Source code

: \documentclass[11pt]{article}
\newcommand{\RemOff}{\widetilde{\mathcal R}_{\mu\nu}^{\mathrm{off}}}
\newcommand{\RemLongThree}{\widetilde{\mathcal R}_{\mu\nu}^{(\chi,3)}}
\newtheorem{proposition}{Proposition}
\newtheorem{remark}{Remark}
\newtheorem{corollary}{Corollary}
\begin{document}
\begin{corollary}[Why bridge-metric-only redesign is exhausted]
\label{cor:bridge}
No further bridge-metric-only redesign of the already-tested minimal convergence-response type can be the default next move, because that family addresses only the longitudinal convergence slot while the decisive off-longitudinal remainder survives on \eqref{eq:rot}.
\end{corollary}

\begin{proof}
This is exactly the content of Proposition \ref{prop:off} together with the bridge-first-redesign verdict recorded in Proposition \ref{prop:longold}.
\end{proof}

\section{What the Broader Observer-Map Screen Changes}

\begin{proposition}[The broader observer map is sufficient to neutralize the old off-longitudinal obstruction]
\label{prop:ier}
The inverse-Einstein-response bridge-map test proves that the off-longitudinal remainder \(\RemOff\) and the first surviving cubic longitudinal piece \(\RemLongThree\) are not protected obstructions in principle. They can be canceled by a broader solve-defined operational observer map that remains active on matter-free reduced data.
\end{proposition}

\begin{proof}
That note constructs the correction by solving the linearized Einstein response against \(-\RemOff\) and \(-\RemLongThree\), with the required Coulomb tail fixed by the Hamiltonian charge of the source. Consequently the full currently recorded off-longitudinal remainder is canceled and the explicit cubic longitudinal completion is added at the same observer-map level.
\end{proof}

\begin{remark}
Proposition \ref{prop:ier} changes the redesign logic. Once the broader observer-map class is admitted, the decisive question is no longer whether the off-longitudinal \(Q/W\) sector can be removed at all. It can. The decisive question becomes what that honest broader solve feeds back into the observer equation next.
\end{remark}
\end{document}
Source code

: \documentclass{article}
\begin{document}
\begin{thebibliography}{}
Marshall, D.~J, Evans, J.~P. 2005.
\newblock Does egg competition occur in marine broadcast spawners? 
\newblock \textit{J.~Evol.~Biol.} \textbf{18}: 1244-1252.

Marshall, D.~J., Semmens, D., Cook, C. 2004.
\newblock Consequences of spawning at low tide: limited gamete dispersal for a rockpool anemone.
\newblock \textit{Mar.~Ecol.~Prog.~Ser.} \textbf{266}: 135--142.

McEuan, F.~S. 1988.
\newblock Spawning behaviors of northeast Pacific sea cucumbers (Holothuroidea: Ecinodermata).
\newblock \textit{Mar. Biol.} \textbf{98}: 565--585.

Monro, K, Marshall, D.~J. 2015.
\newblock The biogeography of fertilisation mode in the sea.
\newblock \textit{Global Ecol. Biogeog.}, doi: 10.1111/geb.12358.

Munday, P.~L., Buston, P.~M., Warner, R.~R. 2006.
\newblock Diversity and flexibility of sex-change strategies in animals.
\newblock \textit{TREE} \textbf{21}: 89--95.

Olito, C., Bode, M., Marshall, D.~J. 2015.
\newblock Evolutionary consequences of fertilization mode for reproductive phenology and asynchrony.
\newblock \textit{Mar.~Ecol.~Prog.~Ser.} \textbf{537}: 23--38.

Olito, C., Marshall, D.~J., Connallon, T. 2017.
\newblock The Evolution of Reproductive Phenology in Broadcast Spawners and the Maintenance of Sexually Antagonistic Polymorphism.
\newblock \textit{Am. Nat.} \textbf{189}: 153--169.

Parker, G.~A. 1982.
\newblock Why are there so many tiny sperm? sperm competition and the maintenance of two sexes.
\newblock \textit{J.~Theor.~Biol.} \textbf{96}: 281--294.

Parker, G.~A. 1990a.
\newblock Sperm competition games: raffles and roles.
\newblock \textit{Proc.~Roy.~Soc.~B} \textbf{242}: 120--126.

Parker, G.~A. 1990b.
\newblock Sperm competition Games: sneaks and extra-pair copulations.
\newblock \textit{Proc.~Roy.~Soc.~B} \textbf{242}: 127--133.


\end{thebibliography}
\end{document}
────────────────────
▶ [ASSIGNMENT]: When you answer, repeat each entry exactly as it appears above.

▶ [ANSWER SECTION]:
Source code

: \documentclass[11pt]{article}
\newcommand{\RemOff}{\widetilde{\mathcal R}_{\mu\nu}^{\mathrm{off}}}
\newcommand{\RemLongThree}{\widetilde{\mathcal R}_{\mu\nu}^{(\chi,3)}}
\newtheorem{proposition}{Proposition}
\newtheorem{remark}{Remark}
\newtheorem{corollary}{Corollary}
\begin{document}
\begin{corollary}[Why bridge-metric-only redesign is exhausted]
\label{cor:bridge}
No further bridge-metric-only redesign of the already-tested minimal convergence-response type can be the default next move, because that family addresses only the longitudinal convergence slot while the decisive off-longitudinal remainder survives on \eqref{eq:rot}.
\end{corollary}

\begin{proof}
This is exactly the content of Proposition \ref{prop:off} together with the bridge-first-redesign verdict recorded in Proposition \ref{prop:longold}.
\end{proof}

\section{What the Broader Observer-Map Screen Changes}

\begin{proposition}[The broader observer map is sufficient to neutralize the old off-longitudinal obstruction]
\label{prop:ier}
The inverse-Einstein-response bridge-map test proves that the off-longitudinal remainder \(\RemOff\) and the first surviving cubic longitudinal piece \(\RemLongThree\) are not protected obstructions in principle. They can be canceled by a broader solve-defined operational observer map that remains active on matter-free reduced data.
\end{proposition}

\begin{proof}
That note constructs the correction by solving the linearized Einstein response against \(-\RemOff\) and \(-\RemLongThree\), with the required Coulomb tail fixed by the Hamiltonian charge of the source. Consequently the full currently recorded off-longitudinal remainder is canceled and the explicit cubic longitudinal completion is added at the same observer-map level.
\end{proof}

\begin{remark}
Proposition \ref{prop:ier} changes the redesign logic. Once the broader observer-map class is admitted, the decisive question is no longer whether the off-longitudinal \(Q/W\) sector can be removed at all. It can. The decisive question becomes what that honest broader solve feeds back into the observer equation next.
\end{remark}
\end{document}
Source code

: \documentclass{article}
\begin{document}
\begin{thebibliography}{}
Marshall, D.~J, Evans, J.~P. 2005.
\newblock Does egg competition occur in marine broadcast spawners? 
\newblock \textit{J.~Evol.~Biol.} \textbf{18}: 1244-1252.

Marshall, D.~J., Semmens, D., Cook, C. 2004.
\newblock Consequences of spawning at low tide: limited gamete dispersal for a rockpool anemone.
\newblock \textit{Mar.~Ecol.~Prog.~Ser.} \textbf{266}: 135--142.

McEuan, F.~S. 1988.
\newblock Spawning behaviors of northeast Pacific sea cucumbers (Holothuroidea: Ecinodermata).
\newblock \textit{Mar. Biol.} \textbf{98}: 565--585.

Monro, K, Marshall, D.~J. 2015.
\newblock The biogeography of fertilisation mode in the sea.
\newblock \textit{Global Ecol. Biogeog.}, doi: 10.1111/geb.12358.

Munday, P.~L., Buston, P.~M., Warner, R.~R. 2006.
\newblock Diversity and flexibility of sex-change strategies in animals.
\newblock \textit{TREE} \textbf{21}: 89--95.

Olito, C., Bode, M., Marshall, D.~J. 2015.
\newblock Evolutionary consequences of fertilization mode for reproductive phenology and asynchrony.
\newblock \textit{Mar.~Ecol.~Prog.~Ser.} \textbf{537}: 23--38.

Olito, C., Marshall, D.~J., Connallon, T. 2017.
\newblock The Evolution of Reproductive Phenology in Broadcast Spawners and the Maintenance of Sexually Antagonistic Polymorphism.
\newblock \textit{Am. Nat.} \textbf{189}: 153--169.

Parker, G.~A. 1982.
\newblock Why are there so many tiny sperm? sperm competition and the maintenance of two sexes.
\newblock \textit{J.~Theor.~Biol.} \textbf{96}: 281--294.

Parker, G.~A. 1990a.
\newblock Sperm competition games: raffles and roles.
\newblock \textit{Proc.~Roy.~Soc.~B} \textbf{242}: 120--126.

Parker, G.~A. 1990b.
\newblock Sperm competition Games: sneaks and extra-pair copulations.
\newblock \textit{Proc.~Roy.~Soc.~B} \textbf{242}: 127--133.


\end{thebibliography}
\end{document}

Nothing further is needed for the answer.